*** Begin section ***

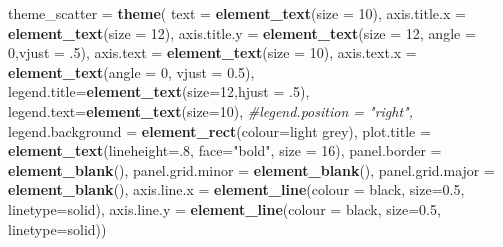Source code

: \documentclass[
]{article}
\newenvironment{Shaded}{\begin{snugshade}}{\end{snugshade}}
\newcommand{\AttributeTok}[1]{\textcolor[rgb]{0.13,0.29,0.53}{#1}}
\newcommand{\CommentTok}[1]{\textcolor[rgb]{0.56,0.35,0.01}{\textit{#1}}}
\newcommand{\DecValTok}[1]{\textcolor[rgb]{0.00,0.00,0.81}{#1}}
\newcommand{\FloatTok}[1]{\textcolor[rgb]{0.00,0.00,0.81}{#1}}
\newcommand{\FunctionTok}[1]{\textcolor[rgb]{0.13,0.29,0.53}{\textbf{#1}}}
\newcommand{\NormalTok}[1]{#1}
\newcommand{\OtherTok}[1]{\textcolor[rgb]{0.56,0.35,0.01}{#1}}
\newcommand{\StringTok}[1]{\textcolor[rgb]{0.31,0.60,0.02}{#1}}
\begin{document}
\begin{Shaded}
\begin{Highlighting}[]
\NormalTok{theme\_scatter }\OtherTok{=} \FunctionTok{theme}\NormalTok{(}
\AttributeTok{text =} \FunctionTok{element\_text}\NormalTok{(}\AttributeTok{size =} \DecValTok{10}\NormalTok{),}
\AttributeTok{axis.title.x =} \FunctionTok{element\_text}\NormalTok{(}\AttributeTok{size =} \DecValTok{12}\NormalTok{),}
\AttributeTok{axis.title.y =} \FunctionTok{element\_text}\NormalTok{(}\AttributeTok{size =} \DecValTok{12}\NormalTok{, }\AttributeTok{angle =} \DecValTok{0}\NormalTok{,}\AttributeTok{vjust =}\NormalTok{ .}\DecValTok{5}\NormalTok{),}
\AttributeTok{axis.text =} \FunctionTok{element\_text}\NormalTok{(}\AttributeTok{size =} \DecValTok{10}\NormalTok{),}
\AttributeTok{axis.text.x =} \FunctionTok{element\_text}\NormalTok{(}\AttributeTok{angle =} \DecValTok{0}\NormalTok{, }\AttributeTok{vjust =} \FloatTok{0.5}\NormalTok{),}
\AttributeTok{legend.title=}\FunctionTok{element\_text}\NormalTok{(}\AttributeTok{size=}\DecValTok{12}\NormalTok{,}\AttributeTok{hjust =}\NormalTok{ .}\DecValTok{5}\NormalTok{),}
\AttributeTok{legend.text=}\FunctionTok{element\_text}\NormalTok{(}\AttributeTok{size=}\DecValTok{10}\NormalTok{),}
\CommentTok{\#legend.position = "right",}
\AttributeTok{legend.background =} \FunctionTok{element\_rect}\NormalTok{(}\AttributeTok{colour=}\StringTok{\textquotesingle{}light grey\textquotesingle{}}\NormalTok{),}
\AttributeTok{plot.title =} \FunctionTok{element\_text}\NormalTok{(}\AttributeTok{lineheight=}\NormalTok{.}\DecValTok{8}\NormalTok{, }\AttributeTok{face=}\StringTok{"bold"}\NormalTok{, }\AttributeTok{size =} \DecValTok{16}\NormalTok{),}
\AttributeTok{panel.border =} \FunctionTok{element\_blank}\NormalTok{(),}
\AttributeTok{panel.grid.minor =} \FunctionTok{element\_blank}\NormalTok{(),}
\AttributeTok{panel.grid.major =} \FunctionTok{element\_blank}\NormalTok{(),}
\AttributeTok{axis.line.x =} \FunctionTok{element\_line}\NormalTok{(}\AttributeTok{colour =} \StringTok{\textquotesingle{}black\textquotesingle{}}\NormalTok{, }\AttributeTok{size=}\FloatTok{0.5}\NormalTok{, }\AttributeTok{linetype=}\StringTok{\textquotesingle{}solid\textquotesingle{}}\NormalTok{),}
\AttributeTok{axis.line.y =} \FunctionTok{element\_line}\NormalTok{(}\AttributeTok{colour =} \StringTok{\textquotesingle{}black\textquotesingle{}}\NormalTok{, }\AttributeTok{size=}\FloatTok{0.5}\NormalTok{, }\AttributeTok{linetype=}\StringTok{\textquotesingle{}solid\textquotesingle{}}\NormalTok{))}
\end{Highlighting}
\end{Shaded}
\end{document}
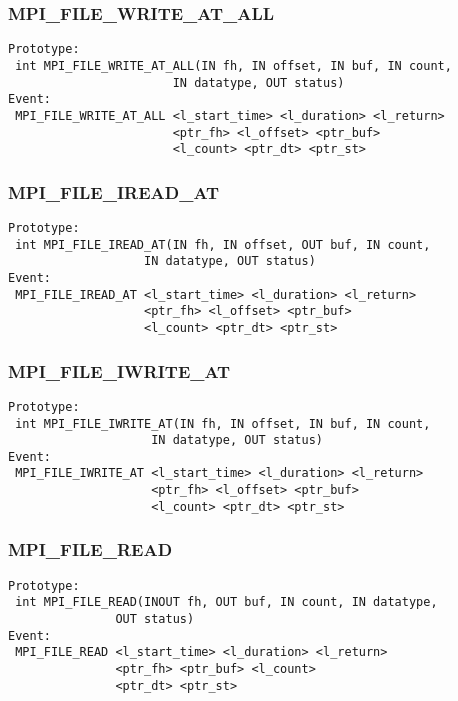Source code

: \documentclass[9pt]{article}
\begin{document}
\subsubsection{MPI\_FILE\_WRITE\_AT\_ALL}
\label{sec:MPIFILEWRITEATALL}
\begin{verbatim}
Prototype:
 int MPI_FILE_WRITE_AT_ALL(IN fh, IN offset, IN buf, IN count, 
                       IN datatype, OUT status)
Event:
 MPI_FILE_WRITE_AT_ALL <l_start_time> <l_duration> <l_return>
                       <ptr_fh> <l_offset> <ptr_buf>
                       <l_count> <ptr_dt> <ptr_st>
\end{verbatim}

\subsubsection{MPI\_FILE\_IREAD\_AT}
\label{sec:MPIFILEIREADAT}
\begin{verbatim}
Prototype:
 int MPI_FILE_IREAD_AT(IN fh, IN offset, OUT buf, IN count, 
                   IN datatype, OUT status)
Event:
 MPI_FILE_IREAD_AT <l_start_time> <l_duration> <l_return>
                   <ptr_fh> <l_offset> <ptr_buf>
                   <l_count> <ptr_dt> <ptr_st>
\end{verbatim}

\subsubsection{MPI\_FILE\_IWRITE\_AT}
\label{sec:MPIFILEIWRITEAT}
\begin{verbatim}
Prototype:
 int MPI_FILE_IWRITE_AT(IN fh, IN offset, IN buf, IN count, 
                    IN datatype, OUT status)
Event:
 MPI_FILE_IWRITE_AT <l_start_time> <l_duration> <l_return>
                    <ptr_fh> <l_offset> <ptr_buf>
                    <l_count> <ptr_dt> <ptr_st>
\end{verbatim}

\subsubsection{MPI\_FILE\_READ}
\label{sec:MPIFILEREAD}
\begin{verbatim}
Prototype:
 int MPI_FILE_READ(INOUT fh, OUT buf, IN count, IN datatype, 
               OUT status)
Event:
 MPI_FILE_READ <l_start_time> <l_duration> <l_return>
               <ptr_fh> <ptr_buf> <l_count>
               <ptr_dt> <ptr_st>
\end{verbatim}
\end{document}
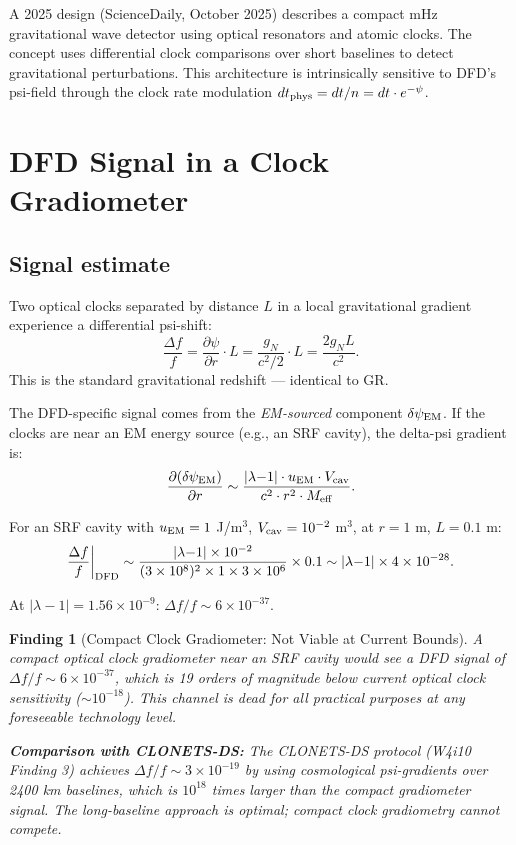 \documentclass[11pt]{article}
\newtheorem{finding}{Finding}
\newcommand{\ee}[1]{\times 10^{#1}}
\newcommand{\dpsiEM}{\delta\psi_{\rm EM}}
\newcommand{\Meff}{M_{\rm eff}}
\newcommand{\lambdaone}{|\lambda{-}1|}
\begin{document}
A 2025 design (ScienceDaily, October 2025) describes a compact mHz
gravitational wave detector using optical resonators and atomic clocks.
The concept uses differential clock comparisons over short baselines
to detect gravitational perturbations. This architecture is
intrinsically sensitive to DFD's psi-field through the clock rate
modulation $dt_{\rm phys} = dt/n = dt \cdot e^{-\psi}$.

\section{DFD Signal in a Clock Gradiometer}

\subsection{Signal estimate}

Two optical clocks separated by distance $L$ in a local gravitational
gradient experience a differential psi-shift:
\begin{equation}
\frac{\Delta f}{f} = \frac{\partial\psi}{\partial r} \cdot L
= \frac{g_N}{c^2/2} \cdot L = \frac{2g_N L}{c^2}.
\end{equation}
This is the standard gravitational redshift --- identical to GR.

The DFD-specific signal comes from the \emph{EM-sourced} component
$\dpsiEM$. If the clocks are near an EM energy source (e.g., an SRF
cavity), the delta-psi gradient is:
\begin{equation}
\frac{\partial(\dpsiEM)}{\partial r} \sim \frac{\lambdaone \cdot u_{\rm EM}
\cdot V_{\rm cav}}{c^2 \cdot r^2 \cdot \Meff}.
\end{equation}

For an SRF cavity with $u_{\rm EM} = 1$ J/m$^3$, $V_{\rm cav} = 10^{-2}$
m$^3$, at $r = 1$ m, $L = 0.1$ m:
\begin{equation}
\frac{\Delta f}{f}\bigg|_{\rm DFD} \sim \frac{\lambdaone \times 10^{-2}}
{(3\ee{8})^2 \times 1 \times 3\ee{6}} \times 0.1
\sim \lambdaone \times 4\ee{-28}.
\end{equation}

At $\lambdaone = 1.56\ee{-9}$: $\Delta f/f \sim 6\ee{-37}$.

\begin{finding}[Compact Clock Gradiometer: Not Viable at Current Bounds]
\label{find:clock}
A compact optical clock gradiometer near an SRF cavity would see a
DFD signal of $\Delta f/f \sim 6\ee{-37}$, which is 19 orders of
magnitude below current optical clock sensitivity ($\sim 10^{-18}$).
This channel is dead for all practical purposes at any foreseeable
technology level.

\textbf{Comparison with CLONETS-DS:} The CLONETS-DS protocol
(W4i10 Finding 3) achieves $\Delta f/f \sim 3\ee{-19}$ by using
cosmological psi-gradients over 2400 km baselines, which is
$10^{18}$ times larger than the compact gradiometer signal. The
long-baseline approach is optimal; compact clock gradiometry
cannot compete.
\end{finding}
\end{document}
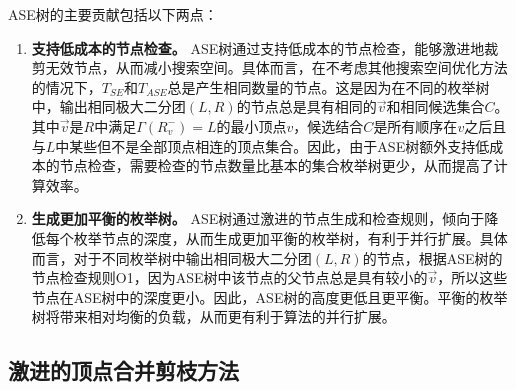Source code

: \begin{example}


\end{example}

ASE树的主要贡献包括以下两点：

\begin{enumerate}
  \item \textbf{支持低成本的节点检查。} ASE树通过支持低成本的节点检查，能够激进地裁剪无效节点，从而减小搜索空间。具体而言，在不考虑其他搜索空间优化方法的情况下，$T_{SE}$和$T_{ASE}$总是产生相同数量的节点。这是因为在不同的枚举树中，输出相同极大二分团$(L,R)$的节点总是具有相同的$\vec{v}$和相同候选集合$C$。其中$\vec{v}$是$R$中满足$\Gamma(R_v^-)=L$的最小顶点$v$，候选结合$C$是所有顺序在$v$之后且与$L$中某些但不是全部顶点相连的顶点集合。因此，由于ASE树额外支持低成本的节点检查，需要检查的节点数量比基本的集合枚举树更少，从而提高了计算效率。

  \item \textbf{生成更加平衡的枚举树。} ASE树通过激进的节点生成和检查规则，倾向于降低每个枚举节点的深度，从而生成更加平衡的枚举树，有利于并行扩展。具体而言，对于不同枚举树中输出相同极大二分团$(L,R)$的节点，根据ASE树的节点检查规则O1，因为ASE树中该节点的父节点总是具有较小的$\vec{v}$，所以这些节点在ASE树中的深度更小。因此，ASE树的高度更低且更平衡。平衡的枚举树将带来相对均衡的负载，从而更有利于算法的并行扩展。

\end{enumerate}

\subsection{激进的顶点合并剪枝方法}
\label{subsec:amp}


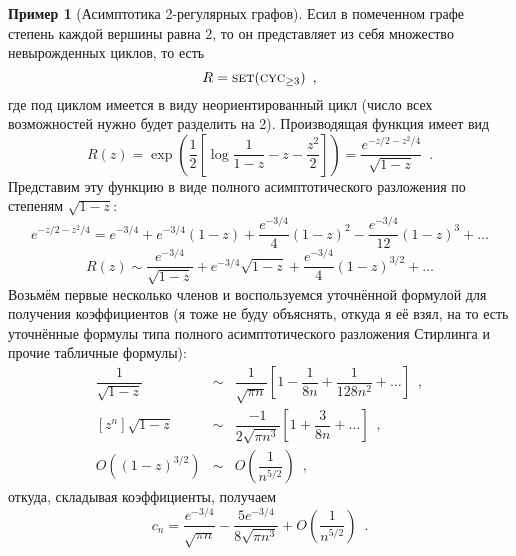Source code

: \documentclass[a5paper]{article}
\theoremstyle{definition}
\newtheorem{example}{Пример}
\def\cyc{\text{\textsc{cyc}}}
\def\set{\text{\textsc{set}}}
\begin{document}
\begin{example}[Асимптотика 2-регулярных графов]
Есил в помеченном графе степень каждой вершины равна \( 2 \), то он
представляет из себя множество невырожденных циклов, то есть
\begin{equation}
    R = \set(\cyc_{\geq 3}) \enspace ,
\end{equation}
где под циклом имеется в виду неориентированный цикл (число всех возможностей
нужно будет разделить на 2). Производящая функция имеет вид
\begin{equation}
    R(z) = \exp\left(
        \dfrac12 \left[
            \log \dfrac{1}{1 - z} - z - \dfrac{z^2}{2}
        \right]
    \right)
    = 
    \dfrac{e^{-z/2 - z^2/4}}{\sqrt{1-z}}
    \enspace .
\end{equation}
Представим эту функцию в виде полного асимптотического разложения по степеням \(
\sqrt{1 - z} \):
\begin{equation}
    e^{-z/2-z^2/4} = e^{-3/4} + e^{-3/4}(1-z) + \dfrac{e^{-3/4}}{4}(1-z)^2 -
\dfrac{e^{-3/4}}{12} (1-z)^3 + \ldots
\end{equation}
\begin{equation}
    R(z) \sim \dfrac{e^{-3/4}}{\sqrt{1-z}} + e^{-3/4} \sqrt{1 - z}
    + \dfrac{e^{-3/4}}{4} (1 - z)^{3/2} + \ldots
\end{equation}
Возьмём первые несколько членов и воспользуемся уточнённой формулой
для получения коэффициентов (я тоже не буду объяснять, откуда я её взял, на то
есть уточнённые формулы типа полного асимптотического разложения Стирлинга и
прочие табличные формулы):
 \begin{eqnarray*}
     [z^n] \dfrac{1}{\sqrt{1-z}}
     &\sim& \dfrac{1}{\sqrt{\pi n}} \left[
         1 - \dfrac{1}{8n} + \dfrac{1}{128n^2} + \ldots
     \right] \enspace ,
\\
     {}[z^n] \sqrt{1-z}
     &\sim& \dfrac{-1}{2\sqrt{\pi n^3}} \left[
         1 + \dfrac{3}{8n} + \ldots
     \right] \enspace ,
\\
     O ( (1-z)^{3/2} )
     &\sim& O \left(
         \dfrac{1}{n^{5/2}}
     \right) 
     \enspace ,
 \end{eqnarray*}       
откуда, складывая коэффициенты, получаем
\begin{equation}
    c_n = \dfrac{e^{-3/4}}{\sqrt{\pi n}} - \dfrac{5 e^{-3/4}}{8 \sqrt{\pi n^3}}
    + O \left(
        \dfrac{1}{n^{5/2}}
    \right)
    \enspace .
\end{equation}
\end{example}
\end{document}
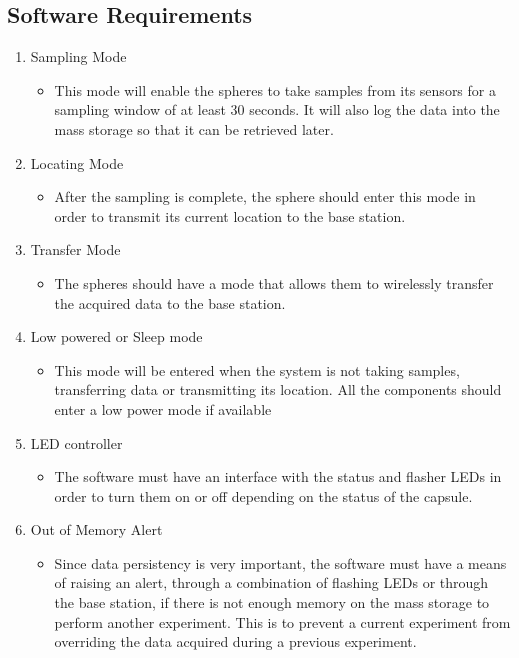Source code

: \subsection{Software Requirements}
\begin{enumerate}
\item Sampling Mode
	\begin{itemize}
		\item This mode will enable the spheres to take samples from its sensors for a sampling window of at least 30 seconds.  It will also log the data into the mass storage so that it can be retrieved later.
	\end{itemize}
	
\item Locating Mode
	\begin{itemize}
		\item After the sampling is complete, the sphere should enter this mode in order to transmit its current location to the base station.
	\end{itemize}

\item Transfer Mode
	\begin{itemize}
		\item The spheres should have a mode that allows them to wirelessly transfer the acquired data to the base station.				\end{itemize}
			
\item Low powered or Sleep mode
	\begin{itemize}
		\item This mode will be entered when the system is not taking samples, transferring data or transmitting its location.  All the components should enter a low power mode if available
	\end{itemize}

\item LED controller
	\begin{itemize}
		\item The software must have an interface with the status and flasher LEDs in order to turn them on or off depending on the status of the capsule.
	\end{itemize}
	
\item Out of Memory Alert
	\begin{itemize}
		\item Since data persistency is very important, the software must have a means of raising an alert, through a combination of flashing LEDs or through the base station, if there is not enough memory on the mass storage to perform another experiment.  This is to prevent a current experiment from overriding the data acquired during a previous experiment.
	\end{itemize}

\end{enumerate}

*** End section ***

* **About this task**: Please count how many lines in the preceding records hold the word "откуда", then give only that number.

* **Your solution**: 2